▸ Try it
Would you please transcribe, exactly as written, the lines of the entries below starting at the one that holds "Detects if a line starts" and ending at the one that holds "## Contributing", both included?

* * *

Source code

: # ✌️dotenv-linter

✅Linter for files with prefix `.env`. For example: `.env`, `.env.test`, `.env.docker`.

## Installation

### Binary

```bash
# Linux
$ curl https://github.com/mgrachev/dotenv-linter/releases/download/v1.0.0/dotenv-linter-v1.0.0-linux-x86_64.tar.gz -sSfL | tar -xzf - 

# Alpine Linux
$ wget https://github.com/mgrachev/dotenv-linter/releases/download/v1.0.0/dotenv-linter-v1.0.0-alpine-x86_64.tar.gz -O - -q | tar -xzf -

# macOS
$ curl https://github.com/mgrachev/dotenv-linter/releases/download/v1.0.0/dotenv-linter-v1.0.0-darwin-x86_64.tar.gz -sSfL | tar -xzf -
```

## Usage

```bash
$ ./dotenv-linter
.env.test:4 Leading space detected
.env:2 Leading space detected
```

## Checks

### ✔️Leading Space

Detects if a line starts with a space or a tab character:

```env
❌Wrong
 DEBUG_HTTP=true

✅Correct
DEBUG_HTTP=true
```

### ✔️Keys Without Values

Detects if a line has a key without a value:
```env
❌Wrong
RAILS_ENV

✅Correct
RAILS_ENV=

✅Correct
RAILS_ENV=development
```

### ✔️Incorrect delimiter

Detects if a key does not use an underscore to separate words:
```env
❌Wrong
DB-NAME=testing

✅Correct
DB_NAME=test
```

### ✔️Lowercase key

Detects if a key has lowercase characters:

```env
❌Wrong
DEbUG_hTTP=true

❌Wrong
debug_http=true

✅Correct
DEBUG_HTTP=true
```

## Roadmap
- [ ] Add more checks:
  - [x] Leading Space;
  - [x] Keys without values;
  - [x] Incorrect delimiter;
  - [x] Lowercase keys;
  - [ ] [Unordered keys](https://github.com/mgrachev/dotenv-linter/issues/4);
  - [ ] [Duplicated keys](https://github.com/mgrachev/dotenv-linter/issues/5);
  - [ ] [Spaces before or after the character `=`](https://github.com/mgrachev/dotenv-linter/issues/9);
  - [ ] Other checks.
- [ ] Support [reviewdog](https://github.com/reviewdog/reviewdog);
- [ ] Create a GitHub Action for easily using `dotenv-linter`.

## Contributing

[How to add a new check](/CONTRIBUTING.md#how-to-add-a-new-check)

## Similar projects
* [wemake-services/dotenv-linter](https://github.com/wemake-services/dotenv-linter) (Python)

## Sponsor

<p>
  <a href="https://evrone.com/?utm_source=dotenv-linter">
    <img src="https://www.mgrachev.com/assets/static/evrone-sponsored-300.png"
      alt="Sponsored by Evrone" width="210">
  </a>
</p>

* * *

▸ Your solution
Detects if a line starts with a space or a tab character:

```env
❌Wrong
 DEBUG_HTTP=true

✅Correct
DEBUG_HTTP=true
```

### ✔️Keys Without Values

Detects if a line has a key without a value:
```env
❌Wrong
RAILS_ENV

✅Correct
RAILS_ENV=

✅Correct
RAILS_ENV=development
```

### ✔️Incorrect delimiter

Detects if a key does not use an underscore to separate words:
```env
❌Wrong
DB-NAME=testing

✅Correct
DB_NAME=test
```

### ✔️Lowercase key

Detects if a key has lowercase characters:

```env
❌Wrong
DEbUG_hTTP=true

❌Wrong
debug_http=true

✅Correct
DEBUG_HTTP=true
```

## Roadmap
- [ ] Add more checks:
  - [x] Leading Space;
  - [x] Keys without values;
  - [x] Incorrect delimiter;
  - [x] Lowercase keys;
  - [ ] [Unordered keys](https://github.com/mgrachev/dotenv-linter/issues/4);
  - [ ] [Duplicated keys](https://github.com/mgrachev/dotenv-linter/issues/5);
  - [ ] [Spaces before or after the character `=`](https://github.com/mgrachev/dotenv-linter/issues/9);
  - [ ] Other checks.
- [ ] Support [reviewdog](https://github.com/reviewdog/reviewdog);
- [ ] Create a GitHub Action for easily using `dotenv-linter`.

## Contributing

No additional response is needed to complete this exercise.